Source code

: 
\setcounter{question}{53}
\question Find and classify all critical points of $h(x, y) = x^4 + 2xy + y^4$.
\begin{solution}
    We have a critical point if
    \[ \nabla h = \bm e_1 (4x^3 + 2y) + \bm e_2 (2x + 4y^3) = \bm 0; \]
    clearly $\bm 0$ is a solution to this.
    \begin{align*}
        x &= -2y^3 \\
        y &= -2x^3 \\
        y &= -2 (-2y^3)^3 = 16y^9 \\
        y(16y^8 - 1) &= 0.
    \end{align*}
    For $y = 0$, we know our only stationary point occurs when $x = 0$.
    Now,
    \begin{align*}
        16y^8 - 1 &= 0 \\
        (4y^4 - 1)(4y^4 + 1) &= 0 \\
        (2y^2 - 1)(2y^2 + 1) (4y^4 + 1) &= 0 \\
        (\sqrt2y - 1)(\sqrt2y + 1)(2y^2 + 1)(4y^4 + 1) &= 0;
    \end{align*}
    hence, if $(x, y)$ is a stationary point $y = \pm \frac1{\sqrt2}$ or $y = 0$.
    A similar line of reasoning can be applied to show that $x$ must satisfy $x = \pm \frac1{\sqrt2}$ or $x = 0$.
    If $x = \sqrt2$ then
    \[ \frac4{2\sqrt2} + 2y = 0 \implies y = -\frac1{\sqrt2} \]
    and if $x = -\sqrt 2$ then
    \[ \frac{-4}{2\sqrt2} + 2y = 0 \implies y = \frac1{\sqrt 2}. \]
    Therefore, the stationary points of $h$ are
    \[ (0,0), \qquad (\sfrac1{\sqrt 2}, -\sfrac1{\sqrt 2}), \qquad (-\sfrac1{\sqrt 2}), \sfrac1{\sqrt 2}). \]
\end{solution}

— WHAT YOU HAVE TO DO —
Every line above must be reproduced exactly as it stands.

— ANSWER TO THIS TASK —
Source code

: 
\setcounter{question}{53}
\question Find and classify all critical points of $h(x, y) = x^4 + 2xy + y^4$.
\begin{solution}
    We have a critical point if
    \[ \nabla h = \bm e_1 (4x^3 + 2y) + \bm e_2 (2x + 4y^3) = \bm 0; \]
    clearly $\bm 0$ is a solution to this.
    \begin{align*}
        x &= -2y^3 \\
        y &= -2x^3 \\
        y &= -2 (-2y^3)^3 = 16y^9 \\
        y(16y^8 - 1) &= 0.
    \end{align*}
    For $y = 0$, we know our only stationary point occurs when $x = 0$.
    Now,
    \begin{align*}
        16y^8 - 1 &= 0 \\
        (4y^4 - 1)(4y^4 + 1) &= 0 \\
        (2y^2 - 1)(2y^2 + 1) (4y^4 + 1) &= 0 \\
        (\sqrt2y - 1)(\sqrt2y + 1)(2y^2 + 1)(4y^4 + 1) &= 0;
    \end{align*}
    hence, if $(x, y)$ is a stationary point $y = \pm \frac1{\sqrt2}$ or $y = 0$.
    A similar line of reasoning can be applied to show that $x$ must satisfy $x = \pm \frac1{\sqrt2}$ or $x = 0$.
    If $x = \sqrt2$ then
    \[ \frac4{2\sqrt2} + 2y = 0 \implies y = -\frac1{\sqrt2} \]
    and if $x = -\sqrt 2$ then
    \[ \frac{-4}{2\sqrt2} + 2y = 0 \implies y = \frac1{\sqrt 2}. \]
    Therefore, the stationary points of $h$ are
    \[ (0,0), \qquad (\sfrac1{\sqrt 2}, -\sfrac1{\sqrt 2}), \qquad (-\sfrac1{\sqrt 2}), \sfrac1{\sqrt 2}). \]
\end{solution}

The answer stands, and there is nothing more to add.